Publication Date February 18, 2017 | Los Angeles Times

Wet winter has improved Colorado River basin's water forecast, but the drought endures

United States
Lake Mead reservoir and the Hoover Dam show a "bath tub ring" from low water levels in 2015. Photo: Irfan Khan, Los Angeles Times)
Lake Mead reservoir and the Hoover Dam show a "bath tub ring" from low water levels in 2015. Photo: Irfan Khan, Los Angeles Times)

California is not the only place in the West confronting startling amounts of rain and snow.

Drought conditions have declined substantially across the region in recent weeks, with heavy storms replenishing reservoirs and piling fresh powder on ski resorts.

Yet there is one place where the precipitation has been particularly welcome and could be transformative: the Colorado River basin, which provides water to nearly 40 million people across seven states.

...

While California has been climbing out of its drought — albeit the hard way, with brutal storms, mudslides and a mass evacuation ordered earlier below the damaged Oroville Dam spillway — the drought on the Colorado may never truly end.
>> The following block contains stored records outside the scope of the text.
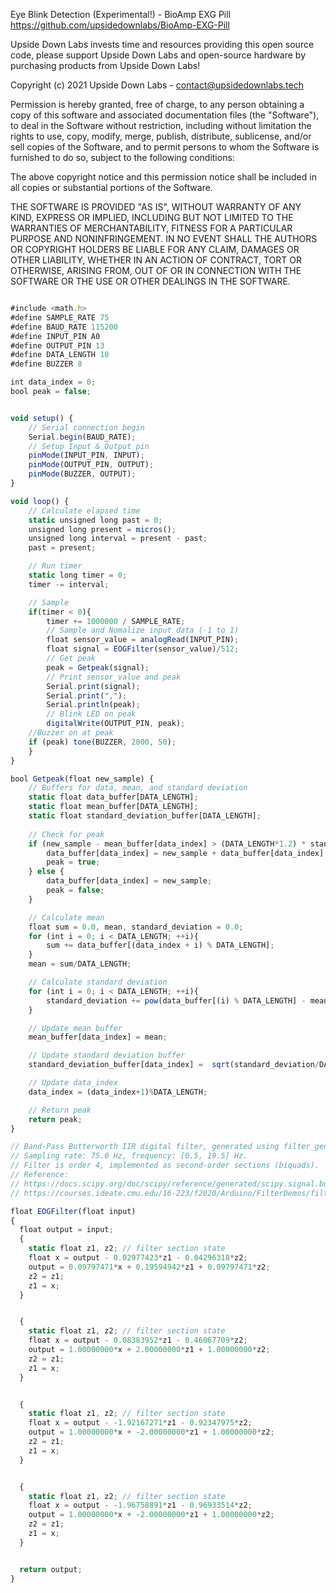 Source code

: Eye Blink Detection (Experimental!) - BioAmp EXG Pill
https://github.com/upsidedownlabs/BioAmp-EXG-Pill

Upside Down Labs invests time and resources providing this open source code,
please support Upside Down Labs and open-source hardware by purchasing
products from Upside Down Labs!

Copyright (c) 2021 Upside Down Labs - contact@upsidedownlabs.tech

Permission is hereby granted, free of charge, to any person obtaining a copy
of this software and associated documentation files (the "Software"), to deal
in the Software without restriction, including without limitation the rights
to use, copy, modify, merge, publish, distribute, sublicense, and/or sell
copies of the Software, and to permit persons to whom the Software is
furnished to do so, subject to the following conditions:

The above copyright notice and this permission notice shall be included in all
copies or substantial portions of the Software.

THE SOFTWARE IS PROVIDED "AS IS", WITHOUT WARRANTY OF ANY KIND, EXPRESS OR
IMPLIED, INCLUDING BUT NOT LIMITED TO THE WARRANTIES OF MERCHANTABILITY,
FITNESS FOR A PARTICULAR PURPOSE AND NONINFRINGEMENT. IN NO EVENT SHALL THE
AUTHORS OR COPYRIGHT HOLDERS BE LIABLE FOR ANY CLAIM, DAMAGES OR OTHER
LIABILITY, WHETHER IN AN ACTION OF CONTRACT, TORT OR OTHERWISE, ARISING FROM,
OUT OF OR IN CONNECTION WITH THE SOFTWARE OR THE USE OR OTHER DEALINGS IN THE
SOFTWARE.


```js

#include <math.h>
#define SAMPLE_RATE 75
#define BAUD_RATE 115200
#define INPUT_PIN A0
#define OUTPUT_PIN 13
#define DATA_LENGTH 10
#define BUZZER 8

int data_index = 0;
bool peak = false;


void setup() {
	// Serial connection begin
	Serial.begin(BAUD_RATE);
	// Setup Input & Output pin
	pinMode(INPUT_PIN, INPUT);
	pinMode(OUTPUT_PIN, OUTPUT);
	pinMode(BUZZER, OUTPUT);
}

void loop() {
	// Calculate elapsed time
	static unsigned long past = 0;
	unsigned long present = micros();
	unsigned long interval = present - past;
	past = present;

	// Run timer
	static long timer = 0;
	timer -= interval;

	// Sample
	if(timer < 0){
		timer += 1000000 / SAMPLE_RATE;
    	// Sample and Nomalize input data (-1 to 1)
		float sensor_value = analogRead(INPUT_PIN);
		float signal = EOGFilter(sensor_value)/512;
    	// Get peak
    	peak = Getpeak(signal);
    	// Print sensor_value and peak
    	Serial.print(signal);
    	Serial.print(",");
    	Serial.println(peak);
    	// Blink LED on peak
    	digitalWrite(OUTPUT_PIN, peak);
	//Buzzer on at peak
	if (peak) tone(BUZZER, 2000, 50);
	}
}

bool Getpeak(float new_sample) {
	// Buffers for data, mean, and standard deviation
	static float data_buffer[DATA_LENGTH];
	static float mean_buffer[DATA_LENGTH];
	static float standard_deviation_buffer[DATA_LENGTH];
  
	// Check for peak
	if (new_sample - mean_buffer[data_index] > (DATA_LENGTH*1.2) * standard_deviation_buffer[data_index]) {
		data_buffer[data_index] = new_sample + data_buffer[data_index];
		peak = true;
	} else {
		data_buffer[data_index] = new_sample;
		peak = false;
	}

	// Calculate mean
	float sum = 0.0, mean, standard_deviation = 0.0;
	for (int i = 0; i < DATA_LENGTH; ++i){
		sum += data_buffer[(data_index + i) % DATA_LENGTH];
	}
	mean = sum/DATA_LENGTH;

	// Calculate standard deviation
	for (int i = 0; i < DATA_LENGTH; ++i){
		standard_deviation += pow(data_buffer[(i) % DATA_LENGTH] - mean, 2);
	}

	// Update mean buffer
	mean_buffer[data_index] = mean;

	// Update standard deviation buffer
	standard_deviation_buffer[data_index] =  sqrt(standard_deviation/DATA_LENGTH);

	// Update data_index
	data_index = (data_index+1)%DATA_LENGTH;

	// Return peak
	return peak;
}

// Band-Pass Butterworth IIR digital filter, generated using filter_gen.py.
// Sampling rate: 75.0 Hz, frequency: [0.5, 19.5] Hz.
// Filter is order 4, implemented as second-order sections (biquads).
// Reference: 
// https://docs.scipy.org/doc/scipy/reference/generated/scipy.signal.butter.html
// https://courses.ideate.cmu.edu/16-223/f2020/Arduino/FilterDemos/filter_gen.py

float EOGFilter(float input)
{
  float output = input;
  {
    static float z1, z2; // filter section state
    float x = output - 0.02977423*z1 - 0.04296318*z2;
    output = 0.09797471*x + 0.19594942*z1 + 0.09797471*z2;
    z2 = z1;
    z1 = x;
  }


  {
    static float z1, z2; // filter section state
    float x = output - 0.08383952*z1 - 0.46067709*z2;
    output = 1.00000000*x + 2.00000000*z1 + 1.00000000*z2;
    z2 = z1;
    z1 = x;
  }


  {
    static float z1, z2; // filter section state
    float x = output - -1.92167271*z1 - 0.92347975*z2;
    output = 1.00000000*x + -2.00000000*z1 + 1.00000000*z2;
    z2 = z1;
    z1 = x;
  }


  {
    static float z1, z2; // filter section state
    float x = output - -1.96758891*z1 - 0.96933514*z2;
    output = 1.00000000*x + -2.00000000*z1 + 1.00000000*z2;
    z2 = z1;
    z1 = x;
  }


  return output;
}

```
That is because no matter how deep the snowpack may get one year — some drainages are seeing close to 200% of normal this year — the river itself functions at what its managers call a “structural deficit.” The amount of water to which cities, tribes, farmers and others have legal rights is larger than the amount that, on average, flows into the system. In addition, climate change models for the future show declining snowpack and rising temperatures, potentially leading to more evaporation.